Your task | Retype the material below, keeping each line identical.

★ ★ ★ ★ ★ ★ ★

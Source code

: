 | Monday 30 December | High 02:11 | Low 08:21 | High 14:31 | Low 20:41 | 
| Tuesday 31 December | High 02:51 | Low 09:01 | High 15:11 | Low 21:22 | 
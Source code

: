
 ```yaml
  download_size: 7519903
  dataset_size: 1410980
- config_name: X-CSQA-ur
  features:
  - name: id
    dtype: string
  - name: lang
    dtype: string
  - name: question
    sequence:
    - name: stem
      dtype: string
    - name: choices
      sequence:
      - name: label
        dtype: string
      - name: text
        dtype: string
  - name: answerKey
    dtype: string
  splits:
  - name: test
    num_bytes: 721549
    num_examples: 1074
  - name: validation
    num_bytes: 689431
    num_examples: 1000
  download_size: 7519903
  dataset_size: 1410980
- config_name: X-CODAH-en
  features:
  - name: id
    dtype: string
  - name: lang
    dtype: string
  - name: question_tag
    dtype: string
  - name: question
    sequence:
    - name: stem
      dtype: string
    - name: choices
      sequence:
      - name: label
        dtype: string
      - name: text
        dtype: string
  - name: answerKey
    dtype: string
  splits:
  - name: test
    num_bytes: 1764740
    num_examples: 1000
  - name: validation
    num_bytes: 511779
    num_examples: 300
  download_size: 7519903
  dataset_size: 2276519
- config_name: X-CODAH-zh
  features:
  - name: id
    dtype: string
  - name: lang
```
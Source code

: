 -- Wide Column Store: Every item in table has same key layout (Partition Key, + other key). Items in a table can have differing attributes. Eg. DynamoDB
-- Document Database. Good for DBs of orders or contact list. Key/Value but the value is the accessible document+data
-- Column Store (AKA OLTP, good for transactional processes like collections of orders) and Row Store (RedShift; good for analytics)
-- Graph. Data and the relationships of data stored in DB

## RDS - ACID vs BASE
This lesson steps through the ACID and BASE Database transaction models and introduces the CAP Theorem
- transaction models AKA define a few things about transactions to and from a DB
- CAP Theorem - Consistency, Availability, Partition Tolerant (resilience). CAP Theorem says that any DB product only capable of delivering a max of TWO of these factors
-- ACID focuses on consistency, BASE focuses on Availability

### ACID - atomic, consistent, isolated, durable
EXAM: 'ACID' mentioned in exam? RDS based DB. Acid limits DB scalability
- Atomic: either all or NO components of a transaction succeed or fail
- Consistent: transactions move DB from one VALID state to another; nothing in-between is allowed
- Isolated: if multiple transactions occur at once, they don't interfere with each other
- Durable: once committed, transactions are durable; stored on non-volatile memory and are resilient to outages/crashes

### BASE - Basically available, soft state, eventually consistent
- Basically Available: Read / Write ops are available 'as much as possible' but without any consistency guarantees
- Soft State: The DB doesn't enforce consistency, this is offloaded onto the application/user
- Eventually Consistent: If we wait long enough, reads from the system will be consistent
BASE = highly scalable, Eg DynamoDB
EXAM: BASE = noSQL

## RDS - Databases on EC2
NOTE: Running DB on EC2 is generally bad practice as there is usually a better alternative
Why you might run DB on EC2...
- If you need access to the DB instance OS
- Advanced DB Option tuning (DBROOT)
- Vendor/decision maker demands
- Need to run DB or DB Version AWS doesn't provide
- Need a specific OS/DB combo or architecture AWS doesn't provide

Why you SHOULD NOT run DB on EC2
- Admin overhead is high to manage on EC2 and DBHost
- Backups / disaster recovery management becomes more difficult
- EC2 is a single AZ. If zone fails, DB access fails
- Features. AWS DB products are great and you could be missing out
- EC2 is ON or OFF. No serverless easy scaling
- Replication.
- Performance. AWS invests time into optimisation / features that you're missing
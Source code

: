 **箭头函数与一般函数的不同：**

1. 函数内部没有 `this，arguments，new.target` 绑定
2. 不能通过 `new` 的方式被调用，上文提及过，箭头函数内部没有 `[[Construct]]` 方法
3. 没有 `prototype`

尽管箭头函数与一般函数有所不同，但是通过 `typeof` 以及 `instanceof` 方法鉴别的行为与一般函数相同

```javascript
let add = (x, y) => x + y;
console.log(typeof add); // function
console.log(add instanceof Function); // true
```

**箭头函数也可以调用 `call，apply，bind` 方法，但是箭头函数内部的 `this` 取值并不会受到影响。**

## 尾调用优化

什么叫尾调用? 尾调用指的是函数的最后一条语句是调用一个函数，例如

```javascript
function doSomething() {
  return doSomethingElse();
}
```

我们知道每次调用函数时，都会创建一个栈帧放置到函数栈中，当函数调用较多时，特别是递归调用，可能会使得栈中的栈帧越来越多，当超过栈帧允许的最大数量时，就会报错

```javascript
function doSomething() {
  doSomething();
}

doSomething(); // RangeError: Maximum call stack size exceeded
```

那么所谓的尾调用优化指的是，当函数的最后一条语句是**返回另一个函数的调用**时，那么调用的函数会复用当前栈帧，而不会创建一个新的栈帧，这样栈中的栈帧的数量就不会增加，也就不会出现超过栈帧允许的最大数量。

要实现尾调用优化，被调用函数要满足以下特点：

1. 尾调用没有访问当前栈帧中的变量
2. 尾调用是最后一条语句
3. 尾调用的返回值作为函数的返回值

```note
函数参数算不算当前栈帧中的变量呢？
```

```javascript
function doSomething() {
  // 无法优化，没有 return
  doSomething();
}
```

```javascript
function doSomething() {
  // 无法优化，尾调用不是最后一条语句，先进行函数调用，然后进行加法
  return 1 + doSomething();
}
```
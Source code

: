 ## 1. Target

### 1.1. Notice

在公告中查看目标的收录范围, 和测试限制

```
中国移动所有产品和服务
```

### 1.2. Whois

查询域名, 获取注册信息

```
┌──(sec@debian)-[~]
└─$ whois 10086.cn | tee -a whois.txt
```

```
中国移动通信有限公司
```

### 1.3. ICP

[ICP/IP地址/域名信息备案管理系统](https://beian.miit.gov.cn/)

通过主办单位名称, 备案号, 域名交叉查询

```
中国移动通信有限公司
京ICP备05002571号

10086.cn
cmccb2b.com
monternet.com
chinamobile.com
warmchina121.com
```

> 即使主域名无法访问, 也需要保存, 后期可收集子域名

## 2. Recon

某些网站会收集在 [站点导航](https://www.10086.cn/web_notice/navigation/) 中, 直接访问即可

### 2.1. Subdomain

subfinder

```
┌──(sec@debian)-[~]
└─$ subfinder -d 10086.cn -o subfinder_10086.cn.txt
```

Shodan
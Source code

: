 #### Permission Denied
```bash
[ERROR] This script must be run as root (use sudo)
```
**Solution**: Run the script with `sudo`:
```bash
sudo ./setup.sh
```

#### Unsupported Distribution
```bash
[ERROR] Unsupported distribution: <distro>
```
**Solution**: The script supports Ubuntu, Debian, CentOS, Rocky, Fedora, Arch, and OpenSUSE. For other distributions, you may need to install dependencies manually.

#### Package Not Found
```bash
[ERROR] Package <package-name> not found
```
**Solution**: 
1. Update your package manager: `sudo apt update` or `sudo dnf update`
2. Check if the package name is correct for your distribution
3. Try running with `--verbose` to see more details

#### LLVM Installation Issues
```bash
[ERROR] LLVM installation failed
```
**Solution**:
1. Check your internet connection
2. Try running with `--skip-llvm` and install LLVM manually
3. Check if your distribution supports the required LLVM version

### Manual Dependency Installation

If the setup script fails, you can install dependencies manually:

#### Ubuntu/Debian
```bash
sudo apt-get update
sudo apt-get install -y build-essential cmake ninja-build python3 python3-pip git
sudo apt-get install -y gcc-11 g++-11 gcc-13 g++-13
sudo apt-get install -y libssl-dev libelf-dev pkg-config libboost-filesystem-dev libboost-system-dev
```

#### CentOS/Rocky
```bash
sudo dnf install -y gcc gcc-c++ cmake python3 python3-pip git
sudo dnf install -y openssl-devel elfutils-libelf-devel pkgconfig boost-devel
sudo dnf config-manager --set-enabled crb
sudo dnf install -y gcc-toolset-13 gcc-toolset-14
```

★ ★ ★ ★ ★ ★ ★

Written response |
Source code

: | Monday 30 December | High 02:11 | Low 08:21 | High 14:31 | Low 20:41 | 
| Tuesday 31 December | High 02:51 | Low 09:01 | High 15:11 | Low 21:22 | 
Source code

:
 ```yaml
  download_size: 7519903
  dataset_size: 1410980
- config_name: X-CSQA-ur
  features:
  - name: id
    dtype: string
  - name: lang
    dtype: string
  - name: question
    sequence:
    - name: stem
      dtype: string
    - name: choices
      sequence:
      - name: label
        dtype: string
      - name: text
        dtype: string
  - name: answerKey
    dtype: string
  splits:
  - name: test
    num_bytes: 721549
    num_examples: 1074
  - name: validation
    num_bytes: 689431
    num_examples: 1000
  download_size: 7519903
  dataset_size: 1410980
- config_name: X-CODAH-en
  features:
  - name: id
    dtype: string
  - name: lang
    dtype: string
  - name: question_tag
    dtype: string
  - name: question
    sequence:
    - name: stem
      dtype: string
    - name: choices
      sequence:
      - name: label
        dtype: string
      - name: text
        dtype: string
  - name: answerKey
    dtype: string
  splits:
  - name: test
    num_bytes: 1764740
    num_examples: 1000
  - name: validation
    num_bytes: 511779
    num_examples: 300
  download_size: 7519903
  dataset_size: 2276519
- config_name: X-CODAH-zh
  features:
  - name: id
    dtype: string
  - name: lang
```
Source code

: -- Wide Column Store: Every item in table has same key layout (Partition Key, + other key). Items in a table can have differing attributes. Eg. DynamoDB
-- Document Database. Good for DBs of orders or contact list. Key/Value but the value is the accessible document+data
-- Column Store (AKA OLTP, good for transactional processes like collections of orders) and Row Store (RedShift; good for analytics)
-- Graph. Data and the relationships of data stored in DB

## RDS - ACID vs BASE
This lesson steps through the ACID and BASE Database transaction models and introduces the CAP Theorem
- transaction models AKA define a few things about transactions to and from a DB
- CAP Theorem - Consistency, Availability, Partition Tolerant (resilience). CAP Theorem says that any DB product only capable of delivering a max of TWO of these factors
-- ACID focuses on consistency, BASE focuses on Availability

### ACID - atomic, consistent, isolated, durable
EXAM: 'ACID' mentioned in exam? RDS based DB. Acid limits DB scalability
- Atomic: either all or NO components of a transaction succeed or fail
- Consistent: transactions move DB from one VALID state to another; nothing in-between is allowed
- Isolated: if multiple transactions occur at once, they don't interfere with each other
- Durable: once committed, transactions are durable; stored on non-volatile memory and are resilient to outages/crashes

### BASE - Basically available, soft state, eventually consistent
- Basically Available: Read / Write ops are available 'as much as possible' but without any consistency guarantees
- Soft State: The DB doesn't enforce consistency, this is offloaded onto the application/user
- Eventually Consistent: If we wait long enough, reads from the system will be consistent
BASE = highly scalable, Eg DynamoDB
EXAM: BASE = noSQL

## RDS - Databases on EC2
NOTE: Running DB on EC2 is generally bad practice as there is usually a better alternative
Why you might run DB on EC2...
- If you need access to the DB instance OS
- Advanced DB Option tuning (DBROOT)
- Vendor/decision maker demands
- Need to run DB or DB Version AWS doesn't provide
- Need a specific OS/DB combo or architecture AWS doesn't provide

Why you SHOULD NOT run DB on EC2
- Admin overhead is high to manage on EC2 and DBHost
- Backups / disaster recovery management becomes more difficult
- EC2 is a single AZ. If zone fails, DB access fails
- Features. AWS DB products are great and you could be missing out
- EC2 is ON or OFF. No serverless easy scaling
- Replication.
- Performance. AWS invests time into optimisation / features that you're missing
Source code

: **箭头函数与一般函数的不同：**

1. 函数内部没有 `this，arguments，new.target` 绑定
2. 不能通过 `new` 的方式被调用，上文提及过，箭头函数内部没有 `[[Construct]]` 方法
3. 没有 `prototype`

尽管箭头函数与一般函数有所不同，但是通过 `typeof` 以及 `instanceof` 方法鉴别的行为与一般函数相同

```javascript
let add = (x, y) => x + y;
console.log(typeof add); // function
console.log(add instanceof Function); // true
```

**箭头函数也可以调用 `call，apply，bind` 方法，但是箭头函数内部的 `this` 取值并不会受到影响。**

## 尾调用优化

什么叫尾调用? 尾调用指的是函数的最后一条语句是调用一个函数，例如

```javascript
function doSomething() {
  return doSomethingElse();
}
```

我们知道每次调用函数时，都会创建一个栈帧放置到函数栈中，当函数调用较多时，特别是递归调用，可能会使得栈中的栈帧越来越多，当超过栈帧允许的最大数量时，就会报错

```javascript
function doSomething() {
  doSomething();
}

doSomething(); // RangeError: Maximum call stack size exceeded
```

那么所谓的尾调用优化指的是，当函数的最后一条语句是**返回另一个函数的调用**时，那么调用的函数会复用当前栈帧，而不会创建一个新的栈帧，这样栈中的栈帧的数量就不会增加，也就不会出现超过栈帧允许的最大数量。

要实现尾调用优化，被调用函数要满足以下特点：

1. 尾调用没有访问当前栈帧中的变量
2. 尾调用是最后一条语句
3. 尾调用的返回值作为函数的返回值

```note
函数参数算不算当前栈帧中的变量呢？
```

```javascript
function doSomething() {
  // 无法优化，没有 return
  doSomething();
}
```

```javascript
function doSomething() {
  // 无法优化，尾调用不是最后一条语句，先进行函数调用，然后进行加法
  return 1 + doSomething();
}
```
Source code

: ## 1. Target

### 1.1. Notice

在公告中查看目标的收录范围, 和测试限制

```
中国移动所有产品和服务
```

### 1.2. Whois

查询域名, 获取注册信息

```
┌──(sec@debian)-[~]
└─$ whois 10086.cn | tee -a whois.txt
```

```
中国移动通信有限公司
```

### 1.3. ICP

[ICP/IP地址/域名信息备案管理系统](https://beian.miit.gov.cn/)

通过主办单位名称, 备案号, 域名交叉查询

```
中国移动通信有限公司
京ICP备05002571号

10086.cn
cmccb2b.com
monternet.com
chinamobile.com
warmchina121.com
```

> 即使主域名无法访问, 也需要保存, 后期可收集子域名

## 2. Recon

某些网站会收集在 [站点导航](https://www.10086.cn/web_notice/navigation/) 中, 直接访问即可

### 2.1. Subdomain

subfinder

```
┌──(sec@debian)-[~]
└─$ subfinder -d 10086.cn -o subfinder_10086.cn.txt
```

Shodan
Source code

: #### Permission Denied
```bash
[ERROR] This script must be run as root (use sudo)
```
**Solution**: Run the script with `sudo`:
```bash
sudo ./setup.sh
```

#### Unsupported Distribution
```bash
[ERROR] Unsupported distribution: <distro>
```
**Solution**: The script supports Ubuntu, Debian, CentOS, Rocky, Fedora, Arch, and OpenSUSE. For other distributions, you may need to install dependencies manually.

#### Package Not Found
```bash
[ERROR] Package <package-name> not found
```
**Solution**: 
1. Update your package manager: `sudo apt update` or `sudo dnf update`
2. Check if the package name is correct for your distribution
3. Try running with `--verbose` to see more details

#### LLVM Installation Issues
```bash
[ERROR] LLVM installation failed
```
**Solution**:
1. Check your internet connection
2. Try running with `--skip-llvm` and install LLVM manually
3. Check if your distribution supports the required LLVM version

### Manual Dependency Installation

If the setup script fails, you can install dependencies manually:

#### Ubuntu/Debian
```bash
sudo apt-get update
sudo apt-get install -y build-essential cmake ninja-build python3 python3-pip git
sudo apt-get install -y gcc-11 g++-11 gcc-13 g++-13
sudo apt-get install -y libssl-dev libelf-dev pkg-config libboost-filesystem-dev libboost-system-dev
```

#### CentOS/Rocky
```bash
sudo dnf install -y gcc gcc-c++ cmake python3 python3-pip git
sudo dnf install -y openssl-devel elfutils-libelf-devel pkgconfig boost-devel
sudo dnf config-manager --set-enabled crb
sudo dnf install -y gcc-toolset-13 gcc-toolset-14
```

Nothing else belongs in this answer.